Last week Jones said that he doesn't remember having made the remark about ESPN. "But if that's the story they were telling when I approached their table," he said, "now I know why they all looked so sheepish." When Jones made his toast, the group, which included two people whom Jones had fired, reacted coolly, and Jones was not invited to join the table. The snub led to Jones's widely reported remark later that night that he might get Switzer to coach his team.
Jones claimed last week that for two or three years he had had a list of replacements in mind for Johnson. Worn down by his deteriorating relationship with Jones, Johnson said that he had all but vowed to quit after this past season but had changed his mind over the winter. And even though the events in Orlando pushed both men to the breaking point, Johnson and Jones came close on the morning of their divorce to agreeing that Johnson would coach one final season.
In the end, though, Johnson got what he wanted—an escape from the man he had grown to dread, a voiding of the last five years of his contract, and a $2 million golden parachute to boot. "Jimmy orchestrated the thing brilliantly," says quarterback Troy Aikman. "He wanted out, he saw a crack, and he took it. He got a ton of money, and he got everyone to feel sorry for him."
Indeed, Johnson had been goading Jones since late last season.
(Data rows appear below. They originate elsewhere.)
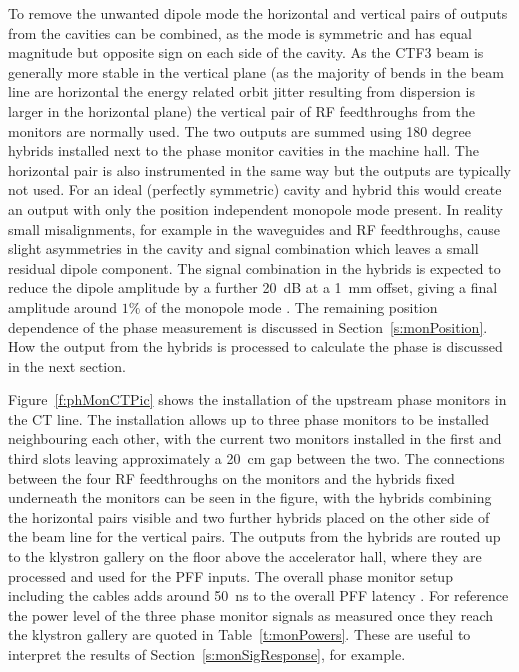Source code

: To remove the unwanted dipole mode the horizontal and vertical pairs of outputs from the cavities can be combined, as the mode is symmetric and has equal magnitude but opposite sign on each side of the cavity. As the CTF3 beam is generally more stable in the vertical plane (as the majority of bends in the beam line are horizontal the energy related orbit jitter resulting from dispersion is larger in the horizontal plane) the vertical pair of RF feedthroughs from the monitors are normally used. The two outputs are summed using 180 degree hybrids \cite{alexCWS13} installed next to the phase monitor cavities in the machine hall. The horizontal pair is also instrumented in the same way but the outputs are typically not used. For an ideal (perfectly symmetric) cavity and hybrid this would create an output with only the position independent monopole mode present. In reality small misalignments, for example in the waveguides and RF feedthroughs, cause slight asymmetries in the cavity and signal combination which leaves a small residual dipole component. The signal combination in the hybrids is expected to reduce the dipole amplitude by a further 20~dB at a 1~mm offset, giving a final amplitude around \(1\%\) of the monopole mode \cite{alexCWS13}. The remaining position dependence of the phase measurement is discussed in Section~\ref{s:monPosition}. How the output from the hybrids is processed to calculate the phase is discussed in the next section.

Figure~\ref{f:phMonCTPic} shows the installation of the upstream phase monitors in the CT line. The installation allows up to three phase monitors to be installed neighbouring each other, with the current two monitors installed in the first and third slots leaving approximately a 20~cm gap between the two. The connections between the four RF feedthroughs on the monitors and the hybrids fixed underneath the monitors can be seen in the figure, with the hybrids combining the horizontal pairs visible and two further hybrids placed on the other side of the beam line for the vertical pairs. The outputs from the hybrids are routed up to the klystron gallery on the floor above the accelerator hall, where they are processed and used for the PFF inputs. The overall phase monitor setup including the cables adds around 50~ns to the overall PFF latency \cite{alexPriv}. For reference the power level of the three phase monitor signals as measured once they reach the klystron gallery are quoted in Table~\ref{t:monPowers}. These are useful to interpret the results of Section~\ref{s:monSigResponse}, for example. %

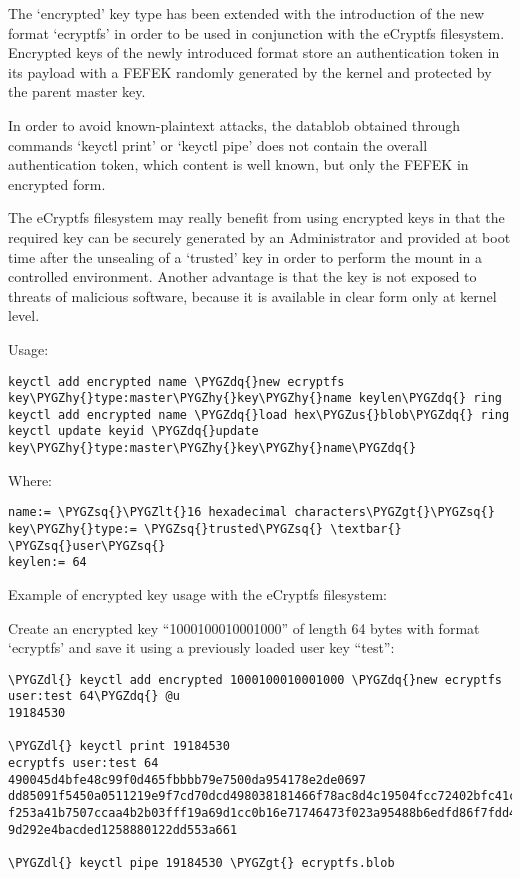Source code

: \documentclass[a4paper,8pt,english]{sphinxmanual}
\def\PYGZus{\char`\_}
\def\PYGZlt{\char`\<}
\def\PYGZgt{\char`\>}
\def\PYGZdl{\char`\$}
\def\PYGZhy{\char`\-}
\def\PYGZsq{\char`\'}
\def\PYGZdq{\char`\"}
\renewcommand\PYGZsq{\textquotesingle}
\begin{document}
The `encrypted' key type has been extended with the introduction of the new
format `ecryptfs' in order to be used in conjunction with the eCryptfs
filesystem.  Encrypted keys of the newly introduced format store an
authentication token in its payload with a FEFEK randomly generated by the
kernel and protected by the parent master key.

In order to avoid known-plaintext attacks, the datablob obtained through
commands `keyctl print' or `keyctl pipe' does not contain the overall
authentication token, which content is well known, but only the FEFEK in
encrypted form.

The eCryptfs filesystem may really benefit from using encrypted keys in that the
required key can be securely generated by an Administrator and provided at boot
time after the unsealing of a `trusted' key in order to perform the mount in a
controlled environment.  Another advantage is that the key is not exposed to
threats of malicious software, because it is available in clear form only at
kernel level.

Usage:

\begin{Verbatim}[commandchars=\\\{\}]
keyctl add encrypted name \PYGZdq{}new ecryptfs key\PYGZhy{}type:master\PYGZhy{}key\PYGZhy{}name keylen\PYGZdq{} ring
keyctl add encrypted name \PYGZdq{}load hex\PYGZus{}blob\PYGZdq{} ring
keyctl update keyid \PYGZdq{}update key\PYGZhy{}type:master\PYGZhy{}key\PYGZhy{}name\PYGZdq{}
\end{Verbatim}

Where:

\begin{Verbatim}[commandchars=\\\{\}]
name:= \PYGZsq{}\PYGZlt{}16 hexadecimal characters\PYGZgt{}\PYGZsq{}
key\PYGZhy{}type:= \PYGZsq{}trusted\PYGZsq{} \textbar{} \PYGZsq{}user\PYGZsq{}
keylen:= 64
\end{Verbatim}

Example of encrypted key usage with the eCryptfs filesystem:

Create an encrypted key ``1000100010001000'' of length 64 bytes with format
`ecryptfs' and save it using a previously loaded user key ``test'':

\begin{Verbatim}[commandchars=\\\{\}]
\PYGZdl{} keyctl add encrypted 1000100010001000 \PYGZdq{}new ecryptfs user:test 64\PYGZdq{} @u
19184530

\PYGZdl{} keyctl print 19184530
ecryptfs user:test 64 490045d4bfe48c99f0d465fbbbb79e7500da954178e2de0697
dd85091f5450a0511219e9f7cd70dcd498038181466f78ac8d4c19504fcc72402bfc41c2
f253a41b7507ccaa4b2b03fff19a69d1cc0b16e71746473f023a95488b6edfd86f7fdd40
9d292e4bacded1258880122dd553a661

\PYGZdl{} keyctl pipe 19184530 \PYGZgt{} ecryptfs.blob
\end{Verbatim}
\end{document}

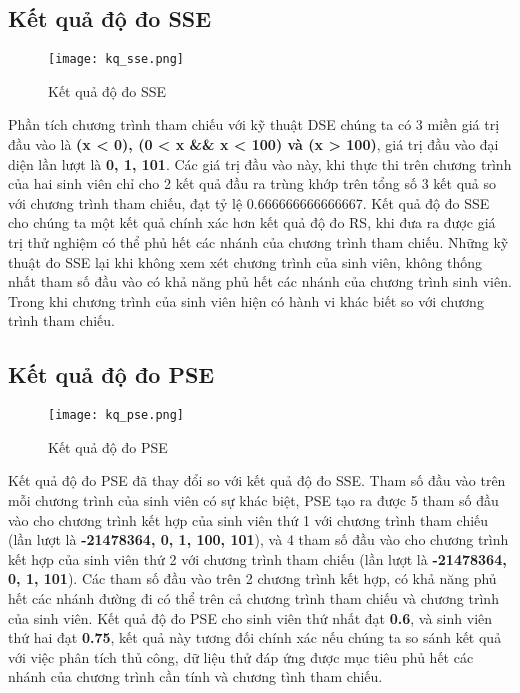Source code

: \subsection{Kết quả độ đo SSE}
\begin{center}
	\begin{figure}[h]
		\begin{center}
			\texttt{[image: kq\_sse.png]}
		\end{center}
		\caption{Kết quả độ đo SSE}		
	\end{figure}
\end{center}

Phần tích chương trình tham chiếu với kỹ thuật DSE chúng ta có 3 miền giá trị đầu vào là \textbf{(x < 0), (0 < x \&\& x < 100) và (x > 100)\textit{}}, giá trị đầu vào đại diện lần lượt là \textbf{0, 1, 101}. Các giá trị đầu vào này, khi thực thi trên chương trình của hai sinh viên chỉ cho 2 kết quả đầu ra trùng khớp trên tổng số 3 kết quả so với chương trình tham chiếu, đạt tỷ lệ 0.666666666666667. Kết quả độ đo SSE cho chúng ta một kết quả chính xác hơn kết quả độ đo RS, khi đưa ra được giá trị thử nghiệm có thể phủ hết các nhánh của chương trình tham chiếu. Những kỹ thuật đo SSE lại khi không xem xét chương trình của sinh viên, không thống nhất tham số đầu vào có khả năng phủ hết các nhánh của chương trình sinh viên. Trong khi chương trình của sinh viên hiện có hành vi khác biết so với chương trình tham chiếu.

\subsection{Kết quả độ đo PSE}
\begin{center}
	\begin{figure}[h]
		\begin{center}
			\texttt{[image: kq\_pse.png]}
		\end{center}
		\caption{Kết quả độ đo PSE}		
	\end{figure}
\end{center}

Kết quả độ đo PSE đã thay đổi so với kết quả độ đo SSE. Tham số đầu vào trên mỗi chương trình của sinh viên có sự khác biệt, PSE tạo ra được 5 tham số đầu vào cho chương trình kết hợp của sinh viên thứ 1 với chương trình tham chiếu (lần lượt là \textbf{-21478364, 0, 1, 100, 101}), và 4 tham số đầu vào cho chương trình kết hợp của sinh viên thứ 2 với chương trình tham chiếu (lần lượt là \textbf{-21478364, 0, 1, 101}). Các tham số đầu vào trên 2 chương trình kết hợp, có khả năng phủ hết các nhánh đường đi có thể trên cả chương trình tham chiếu và chương trình của sinh viên. Kết quả độ đo PSE cho sinh viên thứ nhất đạt \textbf{0.6}, và sinh viên thứ hai đạt \textbf{0.75}, kết quả này tương đối chính xác nếu chúng ta so sánh kết quả với việc phân tích thủ công, dữ liệu thử đáp ứng được mục tiêu phủ hết các nhánh của chương trình cần tính và chương tình tham chiếu.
Four days before Dallas played the New York Giants for the NFC East title. Johnson told ESPN that he might consider an offer to coach the expansion Jacksonville Jaguars. Jones, upset at Johnson's ill-timed remark, told the press that Jones and only Jones would decide Johnson's coaching future. This made the strong-willed Johnson furious. On the team's charter flight home after the win over the Giants, Johnson walked up to Jones and said, "By the way, I'm the one who's going to decide how long I coach here."
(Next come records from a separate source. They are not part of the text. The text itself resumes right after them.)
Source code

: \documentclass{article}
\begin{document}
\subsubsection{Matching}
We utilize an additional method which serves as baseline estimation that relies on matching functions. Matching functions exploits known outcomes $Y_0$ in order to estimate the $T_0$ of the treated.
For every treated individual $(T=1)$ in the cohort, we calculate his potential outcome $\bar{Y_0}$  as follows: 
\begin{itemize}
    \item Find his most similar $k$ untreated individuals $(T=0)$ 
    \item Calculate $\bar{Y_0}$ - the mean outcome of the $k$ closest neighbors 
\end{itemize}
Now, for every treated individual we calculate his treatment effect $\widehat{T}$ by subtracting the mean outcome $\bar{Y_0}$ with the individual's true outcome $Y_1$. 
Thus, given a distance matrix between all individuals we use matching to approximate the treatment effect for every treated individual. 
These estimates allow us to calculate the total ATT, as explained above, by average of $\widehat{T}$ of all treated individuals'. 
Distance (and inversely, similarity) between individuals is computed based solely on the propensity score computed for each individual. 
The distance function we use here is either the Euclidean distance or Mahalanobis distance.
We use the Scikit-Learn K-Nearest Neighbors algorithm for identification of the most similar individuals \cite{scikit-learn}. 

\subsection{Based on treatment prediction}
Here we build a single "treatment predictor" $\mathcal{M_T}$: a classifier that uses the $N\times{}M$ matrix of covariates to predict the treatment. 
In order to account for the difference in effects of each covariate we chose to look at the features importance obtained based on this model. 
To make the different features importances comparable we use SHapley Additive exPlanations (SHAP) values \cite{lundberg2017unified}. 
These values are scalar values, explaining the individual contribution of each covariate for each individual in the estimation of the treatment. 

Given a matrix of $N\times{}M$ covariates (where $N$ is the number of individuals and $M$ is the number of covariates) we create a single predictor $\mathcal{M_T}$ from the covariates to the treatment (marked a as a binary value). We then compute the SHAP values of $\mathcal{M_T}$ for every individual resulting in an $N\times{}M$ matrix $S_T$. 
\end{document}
"In retrospect," says Jones, "it was those things that started me thinking about a change. My reaction to that, my lack of enthusiasm about [patching things up] told me where our relationship was headed."
As for Johnson, much of the joy of coaching the Cowboys had departed during the last year along with buddies Wannstedt, Turner and offensive line coach Tony Wise, who's now with the Bears. Gone were the Friday-evening beer-and-nachos outings. Johnson seemed like a man thinking seriously of quitting. But, he recalled last week, "I softened a bit. I was thinking we could make it happen one more year." His friends thought that he would surely coach this season.
However, when Johnson was told in Orlando that Jones was threatening to fire him and replace him with Switzer, everything began to unravel. Johnson and Jones exchanged volleys in the press and then met on March 28 to sort out their future. "We came up with five options," says Johnson. "Number one, fire me, which we eliminated. Number two, I quit, which we eliminated. Number three, I continue to work under my existing contract, which we eliminated. Number four was to settle the contract and part. The fifth was to put all our efforts into one year. I even said I'd change the language in my contract, [which specifies] that I have sole control of all personnel moves. Then after one year I'd be free to go where I wanted."
That night Johnson went home to think about the final two options. He talked to Aikman, who urged him to stay. The next morning, before leaving for the office, Johnson was leaning toward giving the thing one more try. Once in the office, though, Johnson saw the front page of the Forth Worth Star-Telegram. The headline read, JERRY TO JIMMY: COMMIT OR QUIT. Johnson was livid. He regarded the paper as Jones's mouthpiece, and the headline did not convey the tenor of the meeting he had had with Jones, not by a long shot. "I said to myself, I'm so tired of this," says Johnson.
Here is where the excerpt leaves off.